Yes, this is a bizarre film. If you don't like your films a little "artsy," you might want to steer clear. If done well, I really like this type of film and found myself enjoying this one. I have not read the novel by Roland Topor, so I cannot draw comparisons between the movie and the book. It seems to me, however, that Mr. Topor was heavily influenced by the works of Franz Kafka. His use of absurdities, such as playing soccer with a human head and Mr. Trelkovsky changing into a woman, reminds me of "The Metamorphosis." The alienation, sense of solitude and conspiracy reminds me of "The Trial." Despite its morbid themes, the film also has a pervasive, dark humor to it that reminds me of both Kafka' writing and Stanley Kubrick's films. The film begins innocuously enough and really takes its time to build suspense. Although known as a director, it turns out Polanski can act and is quite charming and charismatic. It is his ability to carry the film as an actor that draws us into this film and captivates us, even though nothing terribly exciting happens at the onset. The film is filled with interesting characters and terrific dialogue, which alone would be enough to make the film worth recommending.
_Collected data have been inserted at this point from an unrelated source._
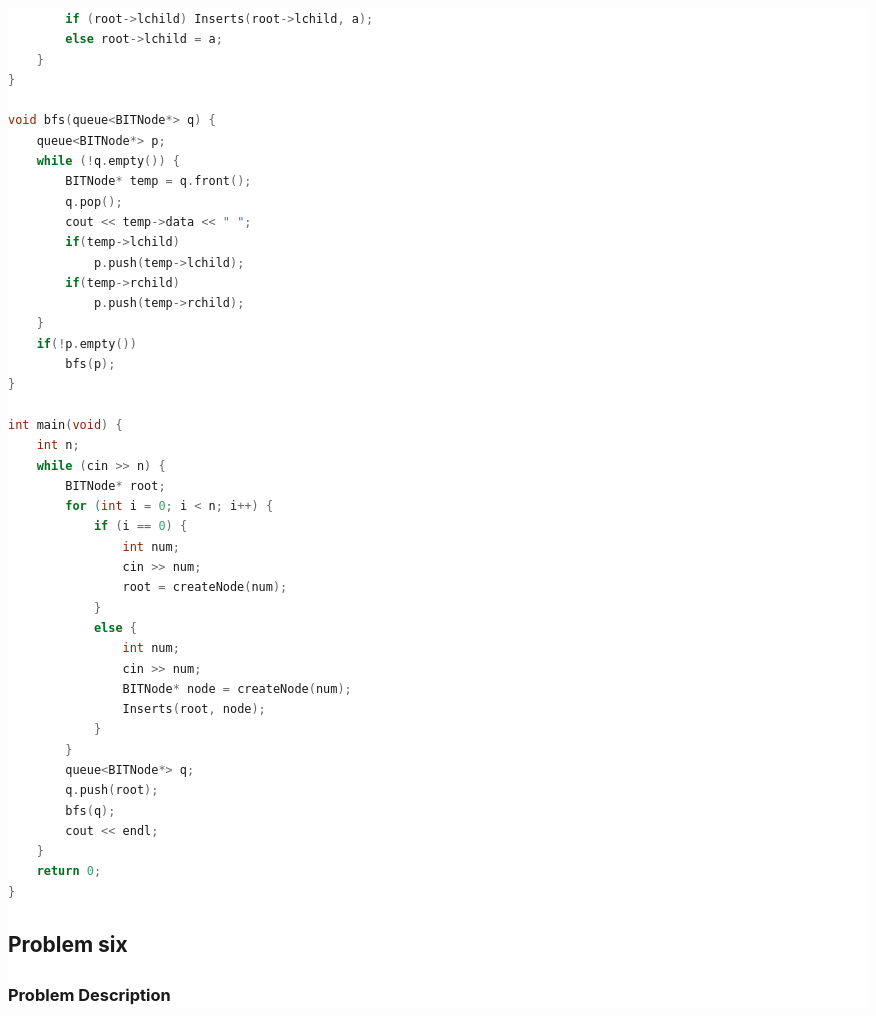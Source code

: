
 ```c++
		if (root->lchild) Inserts(root->lchild, a);
		else root->lchild = a;
	}
}

void bfs(queue<BITNode*> q) {
	queue<BITNode*> p;
	while (!q.empty()) {
		BITNode* temp = q.front();
		q.pop();
		cout << temp->data << " ";
		if(temp->lchild)
			p.push(temp->lchild);
		if(temp->rchild)
			p.push(temp->rchild);
	}
    if(!p.empty())
        bfs(p);
}

int main(void) {
	int n;
	while (cin >> n) {
		BITNode* root;
		for (int i = 0; i < n; i++) {
			if (i == 0) {
				int num;
				cin >> num;
				root = createNode(num);
			}
			else {
				int num;
				cin >> num;
				BITNode* node = createNode(num);
				Inserts(root, node);
			}
		}
		queue<BITNode*> q;
		q.push(root);
		bfs(q);
		cout << endl;
	}
	return 0;
}

```

## Problem six

### Problem Description
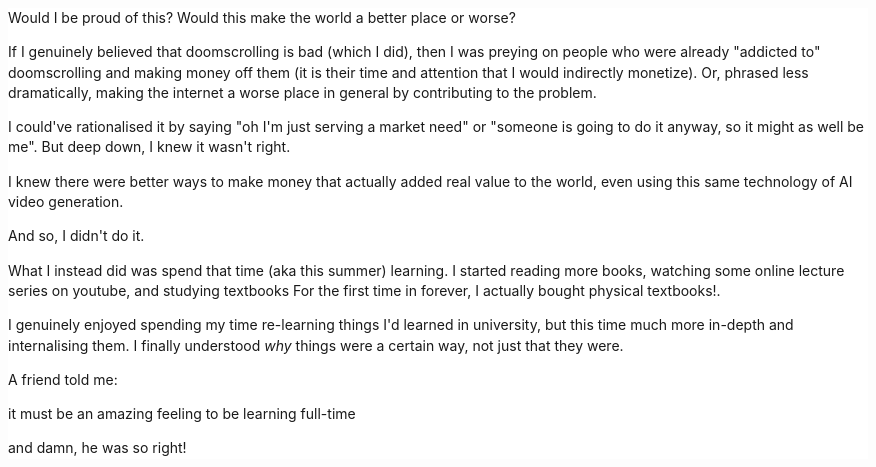Would I be proud of this? Would this make the world a better place or worse?

If I genuinely believed that doomscrolling is bad (which I did), then I was preying on people who were already "addicted to" doomscrolling and making money off them (it is their time and attention that I would indirectly monetize). Or, phrased less dramatically, making the internet a worse place in general by contributing to the problem.

I could've rationalised it by saying "oh I'm just serving a market need" or "someone is going to do it anyway, so it might as well be me". But deep down, I knew it wasn't right.

I knew there were better ways to make money that actually added real value to the world, even using this same technology of AI video generation.

And so, I didn't do it.

What I instead did was spend that time (aka this summer) learning. I started reading more books, watching some online lecture series on youtube, and studying textbooks For the first time in forever, I actually bought physical textbooks!.

I genuinely enjoyed spending my time re-learning things I'd learned in university, but this time much more in-depth and internalising them. I finally understood _why_ things were a certain way, not just that they were.

A friend told me:

it must be an amazing feeling to be learning full-time

and damn, he was so right!

[^1]: I'm an AI-optimist _and_ also pro-"investing-heavily-in-ai-safety-research".

[^2]: And the reason I remember this argument so well is because I wrote it down immediately after it happened, because I realised what a blunder I had made.

[^3]: Sorry I just find it very weird to say "X" with a straight face because then what's the Musk-era-equivalent of "tweet"?

[^4]: And of course AI is going to make this much much more significant - you might see videos / tweets / images on our feed that were created specifically for you, tailor-made to your existing beliefs and worldview, to maximize your chances of being persuaded of some opinion / belief! No, it's not all bad! The same AI can also be used to create custom videos - made specifically for you again! - to explain concepts to you in a way that makes the most sense to you. AI, like any other technology, can be used in many ways - some good, some bad.

[^5]: Or more rarely, it might even be the case that it is 20 : 1 in your favour even though your feed only shows you 9 : 1.

[^6]: I now know of several other "retro" social media apps that try to solve this exact problem (i.e., they are about the social aspect of it). But adoption rates are slow, and this is to be expected since they're trying to go against basic human nature (and also, network effects of course). Instagram / TikTok / YouTube / Twitter still rule the digital media world.

[^7]: Uhhh full disclosure: maybeee what I watch might not count as entertainment in the traditional sense, but it's more of "edutainment". To give you a sense, my subscription list is: 3B1B, Veritasium, Y-Combinator, Ted, Dwarkesh Patel, Ted-ed, … you get the idea.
Then there is the luminous Isabelle Adjani, who alone also would make the film worth watching. She is absolutely gorgeous, even behind those massive 70's glasses and funky clothes. Unfortunately, her time on screen is all too brief. One thing that bothers me a little is the fact the film was apparently shot in both English and in French, though one of the languages is dubbed, depending on which language track you choose. (i.e. the English is dubbed if watching in French and the French is dubbed if watching in English) I would rather watch the film in the original language with subtitles, even if it was shot using two or more languages. Just a minor grievance. Although it has nothing to do with the content of the film, I couldn't help but contemplate the relationship between Polanski and Eva Ionesco, who was about ten or eleven when the film was shot. Everyone is aware Mr. Polanski was forced to leave the United States because if his illicit contact with a thirteen year old girl, and most are aware that young Miss Ionesco posed nude for her mother at about the same age and appeared nude in such films as "Spielen Wir Liebe." Given that Mr. Polanski is also a photographer, I just could not resist wondering about that.